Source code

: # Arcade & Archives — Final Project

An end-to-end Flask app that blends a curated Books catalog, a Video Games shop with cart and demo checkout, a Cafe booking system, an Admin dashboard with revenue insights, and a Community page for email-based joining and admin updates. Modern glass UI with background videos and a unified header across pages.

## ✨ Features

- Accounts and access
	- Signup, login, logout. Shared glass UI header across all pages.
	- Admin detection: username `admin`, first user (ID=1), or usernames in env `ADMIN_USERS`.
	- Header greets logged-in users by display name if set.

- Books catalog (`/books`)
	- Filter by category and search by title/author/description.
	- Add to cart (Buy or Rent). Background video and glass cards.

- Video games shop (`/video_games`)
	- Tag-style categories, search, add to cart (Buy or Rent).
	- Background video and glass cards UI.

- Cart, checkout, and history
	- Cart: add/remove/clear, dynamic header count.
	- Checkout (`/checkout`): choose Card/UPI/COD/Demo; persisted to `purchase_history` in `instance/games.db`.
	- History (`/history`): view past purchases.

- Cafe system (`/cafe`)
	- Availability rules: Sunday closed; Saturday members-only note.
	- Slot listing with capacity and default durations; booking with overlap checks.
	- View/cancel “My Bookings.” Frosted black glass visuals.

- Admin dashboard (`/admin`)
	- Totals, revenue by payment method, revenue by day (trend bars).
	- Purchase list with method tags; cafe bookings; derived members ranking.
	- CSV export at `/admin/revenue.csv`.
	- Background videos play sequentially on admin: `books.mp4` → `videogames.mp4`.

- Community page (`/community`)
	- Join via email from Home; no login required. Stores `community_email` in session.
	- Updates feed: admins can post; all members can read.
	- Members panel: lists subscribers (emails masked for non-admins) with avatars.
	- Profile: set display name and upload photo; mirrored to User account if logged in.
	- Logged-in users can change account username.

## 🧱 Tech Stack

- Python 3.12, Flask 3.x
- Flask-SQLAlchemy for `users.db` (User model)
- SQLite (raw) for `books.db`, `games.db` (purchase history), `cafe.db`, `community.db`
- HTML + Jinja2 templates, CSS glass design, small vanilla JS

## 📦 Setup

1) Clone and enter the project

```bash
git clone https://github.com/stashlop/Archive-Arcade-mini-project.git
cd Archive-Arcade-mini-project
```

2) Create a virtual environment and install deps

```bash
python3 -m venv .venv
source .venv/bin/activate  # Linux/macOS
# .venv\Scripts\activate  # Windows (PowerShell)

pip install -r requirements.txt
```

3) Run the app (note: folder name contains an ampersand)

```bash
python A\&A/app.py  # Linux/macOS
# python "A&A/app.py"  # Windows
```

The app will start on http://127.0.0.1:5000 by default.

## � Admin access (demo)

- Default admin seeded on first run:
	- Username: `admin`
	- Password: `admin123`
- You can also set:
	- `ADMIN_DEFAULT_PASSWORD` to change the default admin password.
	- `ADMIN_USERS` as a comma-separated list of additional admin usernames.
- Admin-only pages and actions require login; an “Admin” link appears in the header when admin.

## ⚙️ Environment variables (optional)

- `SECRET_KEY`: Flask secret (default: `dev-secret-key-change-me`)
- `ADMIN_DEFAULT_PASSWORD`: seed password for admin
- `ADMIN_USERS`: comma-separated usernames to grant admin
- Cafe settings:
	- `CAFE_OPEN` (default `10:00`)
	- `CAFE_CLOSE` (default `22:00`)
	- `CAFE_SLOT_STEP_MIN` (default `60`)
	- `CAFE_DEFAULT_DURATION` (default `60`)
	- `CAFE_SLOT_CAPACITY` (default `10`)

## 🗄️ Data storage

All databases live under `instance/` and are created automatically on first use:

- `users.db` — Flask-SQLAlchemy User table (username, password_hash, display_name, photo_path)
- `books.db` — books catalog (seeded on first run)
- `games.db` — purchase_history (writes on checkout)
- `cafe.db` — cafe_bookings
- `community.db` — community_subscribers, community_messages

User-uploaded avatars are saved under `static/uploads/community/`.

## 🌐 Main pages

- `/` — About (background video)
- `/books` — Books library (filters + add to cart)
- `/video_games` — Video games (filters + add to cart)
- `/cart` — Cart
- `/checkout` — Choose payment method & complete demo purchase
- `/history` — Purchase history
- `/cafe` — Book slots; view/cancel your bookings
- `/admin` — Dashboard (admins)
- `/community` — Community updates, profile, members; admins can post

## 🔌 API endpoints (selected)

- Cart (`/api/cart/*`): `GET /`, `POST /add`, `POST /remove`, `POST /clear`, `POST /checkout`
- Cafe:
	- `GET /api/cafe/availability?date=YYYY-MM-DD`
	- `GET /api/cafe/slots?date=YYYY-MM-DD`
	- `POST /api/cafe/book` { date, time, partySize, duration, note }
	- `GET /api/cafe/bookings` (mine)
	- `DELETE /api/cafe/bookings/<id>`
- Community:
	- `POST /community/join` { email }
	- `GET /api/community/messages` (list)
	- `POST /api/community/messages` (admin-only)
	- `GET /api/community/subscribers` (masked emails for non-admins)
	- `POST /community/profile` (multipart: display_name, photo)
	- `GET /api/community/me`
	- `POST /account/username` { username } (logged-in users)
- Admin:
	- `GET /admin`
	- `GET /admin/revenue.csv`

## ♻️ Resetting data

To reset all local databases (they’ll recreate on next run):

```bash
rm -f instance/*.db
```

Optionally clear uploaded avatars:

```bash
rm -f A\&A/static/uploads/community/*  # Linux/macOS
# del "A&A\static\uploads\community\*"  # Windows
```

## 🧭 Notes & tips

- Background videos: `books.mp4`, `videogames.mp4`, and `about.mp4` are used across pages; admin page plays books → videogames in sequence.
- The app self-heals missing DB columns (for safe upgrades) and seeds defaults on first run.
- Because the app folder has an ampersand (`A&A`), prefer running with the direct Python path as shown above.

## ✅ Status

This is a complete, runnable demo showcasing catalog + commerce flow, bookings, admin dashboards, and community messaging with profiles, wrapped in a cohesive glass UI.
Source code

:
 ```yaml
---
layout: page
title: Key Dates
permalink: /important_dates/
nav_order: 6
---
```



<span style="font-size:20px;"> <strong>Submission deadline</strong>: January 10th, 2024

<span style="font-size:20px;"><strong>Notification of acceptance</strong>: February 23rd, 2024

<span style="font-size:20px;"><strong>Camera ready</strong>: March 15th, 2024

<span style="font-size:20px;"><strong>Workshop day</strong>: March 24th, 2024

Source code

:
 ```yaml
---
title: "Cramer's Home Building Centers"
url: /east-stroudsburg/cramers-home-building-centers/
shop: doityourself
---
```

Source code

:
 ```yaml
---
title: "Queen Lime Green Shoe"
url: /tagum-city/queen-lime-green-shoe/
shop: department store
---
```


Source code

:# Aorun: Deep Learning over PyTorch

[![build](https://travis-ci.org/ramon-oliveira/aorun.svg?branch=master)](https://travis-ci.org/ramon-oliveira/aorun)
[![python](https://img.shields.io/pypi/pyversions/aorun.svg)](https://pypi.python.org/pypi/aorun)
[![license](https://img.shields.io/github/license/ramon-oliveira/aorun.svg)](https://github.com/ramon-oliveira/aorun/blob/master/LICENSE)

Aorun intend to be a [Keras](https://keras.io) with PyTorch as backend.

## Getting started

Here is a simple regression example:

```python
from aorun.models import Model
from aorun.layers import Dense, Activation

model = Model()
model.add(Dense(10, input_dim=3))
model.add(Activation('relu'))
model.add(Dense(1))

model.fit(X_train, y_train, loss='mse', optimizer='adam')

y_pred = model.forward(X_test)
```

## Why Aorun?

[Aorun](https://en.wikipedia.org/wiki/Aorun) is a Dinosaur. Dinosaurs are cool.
++++++++
Your answer must be an exact copy of every entry above.

# Response to this task
Source code

: # Arcade & Archives — Final Project

An end-to-end Flask app that blends a curated Books catalog, a Video Games shop with cart and demo checkout, a Cafe booking system, an Admin dashboard with revenue insights, and a Community page for email-based joining and admin updates. Modern glass UI with background videos and a unified header across pages.

## ✨ Features

- Accounts and access
	- Signup, login, logout. Shared glass UI header across all pages.
	- Admin detection: username `admin`, first user (ID=1), or usernames in env `ADMIN_USERS`.
	- Header greets logged-in users by display name if set.

- Books catalog (`/books`)
	- Filter by category and search by title/author/description.
	- Add to cart (Buy or Rent). Background video and glass cards.

- Video games shop (`/video_games`)
	- Tag-style categories, search, add to cart (Buy or Rent).
	- Background video and glass cards UI.

- Cart, checkout, and history
	- Cart: add/remove/clear, dynamic header count.
	- Checkout (`/checkout`): choose Card/UPI/COD/Demo; persisted to `purchase_history` in `instance/games.db`.
	- History (`/history`): view past purchases.

- Cafe system (`/cafe`)
	- Availability rules: Sunday closed; Saturday members-only note.
	- Slot listing with capacity and default durations; booking with overlap checks.
	- View/cancel “My Bookings.” Frosted black glass visuals.

- Admin dashboard (`/admin`)
	- Totals, revenue by payment method, revenue by day (trend bars).
	- Purchase list with method tags; cafe bookings; derived members ranking.
	- CSV export at `/admin/revenue.csv`.
	- Background videos play sequentially on admin: `books.mp4` → `videogames.mp4`.

- Community page (`/community`)
	- Join via email from Home; no login required. Stores `community_email` in session.
	- Updates feed: admins can post; all members can read.
	- Members panel: lists subscribers (emails masked for non-admins) with avatars.
	- Profile: set display name and upload photo; mirrored to User account if logged in.
	- Logged-in users can change account username.

## 🧱 Tech Stack

- Python 3.12, Flask 3.x
- Flask-SQLAlchemy for `users.db` (User model)
- SQLite (raw) for `books.db`, `games.db` (purchase history), `cafe.db`, `community.db`
- HTML + Jinja2 templates, CSS glass design, small vanilla JS

## 📦 Setup

1) Clone and enter the project

```bash
git clone https://github.com/stashlop/Archive-Arcade-mini-project.git
cd Archive-Arcade-mini-project
```

2) Create a virtual environment and install deps

```bash
python3 -m venv .venv
source .venv/bin/activate  # Linux/macOS
# .venv\Scripts\activate  # Windows (PowerShell)

pip install -r requirements.txt
```

3) Run the app (note: folder name contains an ampersand)

```bash
python A\&A/app.py  # Linux/macOS
# python "A&A/app.py"  # Windows
```

The app will start on http://127.0.0.1:5000 by default.

## � Admin access (demo)

- Default admin seeded on first run:
	- Username: `admin`
	- Password: `admin123`
- You can also set:
	- `ADMIN_DEFAULT_PASSWORD` to change the default admin password.
	- `ADMIN_USERS` as a comma-separated list of additional admin usernames.
- Admin-only pages and actions require login; an “Admin” link appears in the header when admin.

## ⚙️ Environment variables (optional)

- `SECRET_KEY`: Flask secret (default: `dev-secret-key-change-me`)
- `ADMIN_DEFAULT_PASSWORD`: seed password for admin
- `ADMIN_USERS`: comma-separated usernames to grant admin
- Cafe settings:
	- `CAFE_OPEN` (default `10:00`)
	- `CAFE_CLOSE` (default `22:00`)
	- `CAFE_SLOT_STEP_MIN` (default `60`)
	- `CAFE_DEFAULT_DURATION` (default `60`)
	- `CAFE_SLOT_CAPACITY` (default `10`)

## 🗄️ Data storage

All databases live under `instance/` and are created automatically on first use:

- `users.db` — Flask-SQLAlchemy User table (username, password_hash, display_name, photo_path)
- `books.db` — books catalog (seeded on first run)
- `games.db` — purchase_history (writes on checkout)
- `cafe.db` — cafe_bookings
- `community.db` — community_subscribers, community_messages

User-uploaded avatars are saved under `static/uploads/community/`.

## 🌐 Main pages

- `/` — About (background video)
- `/books` — Books library (filters + add to cart)
- `/video_games` — Video games (filters + add to cart)
- `/cart` — Cart
- `/checkout` — Choose payment method & complete demo purchase
- `/history` — Purchase history
- `/cafe` — Book slots; view/cancel your bookings
- `/admin` — Dashboard (admins)
- `/community` — Community updates, profile, members; admins can post

## 🔌 API endpoints (selected)

- Cart (`/api/cart/*`): `GET /`, `POST /add`, `POST /remove`, `POST /clear`, `POST /checkout`
- Cafe:
	- `GET /api/cafe/availability?date=YYYY-MM-DD`
	- `GET /api/cafe/slots?date=YYYY-MM-DD`
	- `POST /api/cafe/book` { date, time, partySize, duration, note }
	- `GET /api/cafe/bookings` (mine)
	- `DELETE /api/cafe/bookings/<id>`
- Community:
	- `POST /community/join` { email }
	- `GET /api/community/messages` (list)
	- `POST /api/community/messages` (admin-only)
	- `GET /api/community/subscribers` (masked emails for non-admins)
	- `POST /community/profile` (multipart: display_name, photo)
	- `GET /api/community/me`
	- `POST /account/username` { username } (logged-in users)
- Admin:
	- `GET /admin`
	- `GET /admin/revenue.csv`

## ♻️ Resetting data

To reset all local databases (they’ll recreate on next run):

```bash
rm -f instance/*.db
```

Optionally clear uploaded avatars:

```bash
rm -f A\&A/static/uploads/community/*  # Linux/macOS
# del "A&A\static\uploads\community\*"  # Windows
```

## 🧭 Notes & tips

- Background videos: `books.mp4`, `videogames.mp4`, and `about.mp4` are used across pages; admin page plays books → videogames in sequence.
- The app self-heals missing DB columns (for safe upgrades) and seeds defaults on first run.
- Because the app folder has an ampersand (`A&A`), prefer running with the direct Python path as shown above.

## ✅ Status

This is a complete, runnable demo showcasing catalog + commerce flow, bookings, admin dashboards, and community messaging with profiles, wrapped in a cohesive glass UI.
Source code

:
 ```yaml
---
layout: page
title: Key Dates
permalink: /important_dates/
nav_order: 6
---
```



<span style="font-size:20px;"> <strong>Submission deadline</strong>: January 10th, 2024

<span style="font-size:20px;"><strong>Notification of acceptance</strong>: February 23rd, 2024

<span style="font-size:20px;"><strong>Camera ready</strong>: March 15th, 2024

<span style="font-size:20px;"><strong>Workshop day</strong>: March 24th, 2024

Source code

:
 ```yaml
---
title: "Cramer's Home Building Centers"
url: /east-stroudsburg/cramers-home-building-centers/
shop: doityourself
---
```

Source code

:
 ```yaml
---
title: "Queen Lime Green Shoe"
url: /tagum-city/queen-lime-green-shoe/
shop: department store
---
```


Source code

:# Aorun: Deep Learning over PyTorch

[![build](https://travis-ci.org/ramon-oliveira/aorun.svg?branch=master)](https://travis-ci.org/ramon-oliveira/aorun)
[![python](https://img.shields.io/pypi/pyversions/aorun.svg)](https://pypi.python.org/pypi/aorun)
[![license](https://img.shields.io/github/license/ramon-oliveira/aorun.svg)](https://github.com/ramon-oliveira/aorun/blob/master/LICENSE)

Aorun intend to be a [Keras](https://keras.io) with PyTorch as backend.

## Getting started

Here is a simple regression example:

```python
from aorun.models import Model
from aorun.layers import Dense, Activation

model = Model()
model.add(Dense(10, input_dim=3))
model.add(Activation('relu'))
model.add(Dense(1))

model.fit(X_train, y_train, loss='mse', optimizer='adam')

y_pred = model.forward(X_test)
```

## Why Aorun?

[Aorun](https://en.wikipedia.org/wiki/Aorun) is a Dinosaur. Dinosaurs are cool.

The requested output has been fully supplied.